ACTIVITY: Print each record that follows exactly, leaving the pictures behind.

WORKING DATA:
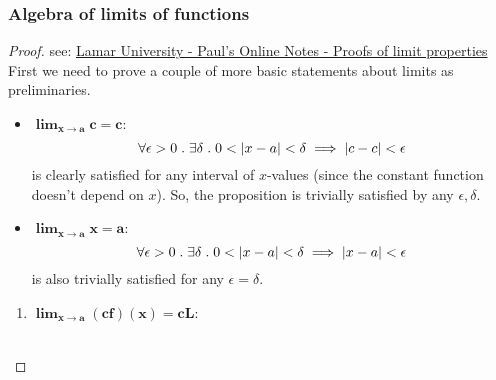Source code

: \documentclass[../MathsNotesBase.tex]{subfiles}
\begin{document}
{		\bigskip
		\subsubsection{Algebra of limits of functions}
		\begin{proof}
			see: \href{http://tutorial.math.lamar.edu/Classes/CalcI/LimitProofs.aspx}{Lamar University - Paul's Online Notes - Proofs of limit properties}
			First we need to prove a couple of more basic statements about limits as preliminaries.
			\begin{itemize}
				\item{${\bm{ \lim_{x \to a} c = c }}$:\\
					\[ \forall \epsilon > 0 \;.\; \exists \delta \;.\; 0 < \left\lvert x - a\right\rvert < \delta \implies \left\lvert c - c\right\rvert < \epsilon \]
					is clearly satisfied for any interval of $x$-values (since the constant function doesn't depend on $x$). So, the proposition is trivially satisfied by any ${ \epsilon,\delta }$.
				}
				\item{${\bm{ \lim_{x \to a} x = a }}$:\\
					\[ \forall \epsilon > 0 \;.\; \exists \delta \;.\; 0 < \left\lvert x - a\right\rvert < \delta \implies \left\lvert x - a\right\rvert < \epsilon \]
					is also trivially satisfied for any ${ \epsilon = \delta }$.
				}
			\end{itemize}
			\bigskip
			\begin{enumerate}[label=(\roman*)]
				\item{${\bm{ \lim_{x \to a} (cf)(x) = cL }}$:\\\\
}
\end{enumerate}
\end{proof}}
\end{document}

OUTPUT:
Source code

: \documentclass[../MathsNotesBase.tex]{subfiles}
\begin{document}
{		\bigskip
		\subsubsection{Algebra of limits of functions}
		\begin{proof}
			see: \href{http://tutorial.math.lamar.edu/Classes/CalcI/LimitProofs.aspx}{Lamar University - Paul's Online Notes - Proofs of limit properties}
			First we need to prove a couple of more basic statements about limits as preliminaries.
			\begin{itemize}
				\item{${\bm{ \lim_{x \to a} c = c }}$:\\
					\[ \forall \epsilon > 0 \;.\; \exists \delta \;.\; 0 < \left\lvert x - a\right\rvert < \delta \implies \left\lvert c - c\right\rvert < \epsilon \]
					is clearly satisfied for any interval of $x$-values (since the constant function doesn't depend on $x$). So, the proposition is trivially satisfied by any ${ \epsilon,\delta }$.
				}
				\item{${\bm{ \lim_{x \to a} x = a }}$:\\
					\[ \forall \epsilon > 0 \;.\; \exists \delta \;.\; 0 < \left\lvert x - a\right\rvert < \delta \implies \left\lvert x - a\right\rvert < \epsilon \]
					is also trivially satisfied for any ${ \epsilon = \delta }$.
				}
			\end{itemize}
			\bigskip
			\begin{enumerate}[label=(\roman*)]
				\item{${\bm{ \lim_{x \to a} (cf)(x) = cL }}$:\\\\
}
\end{enumerate}
\end{proof}}
\end{document}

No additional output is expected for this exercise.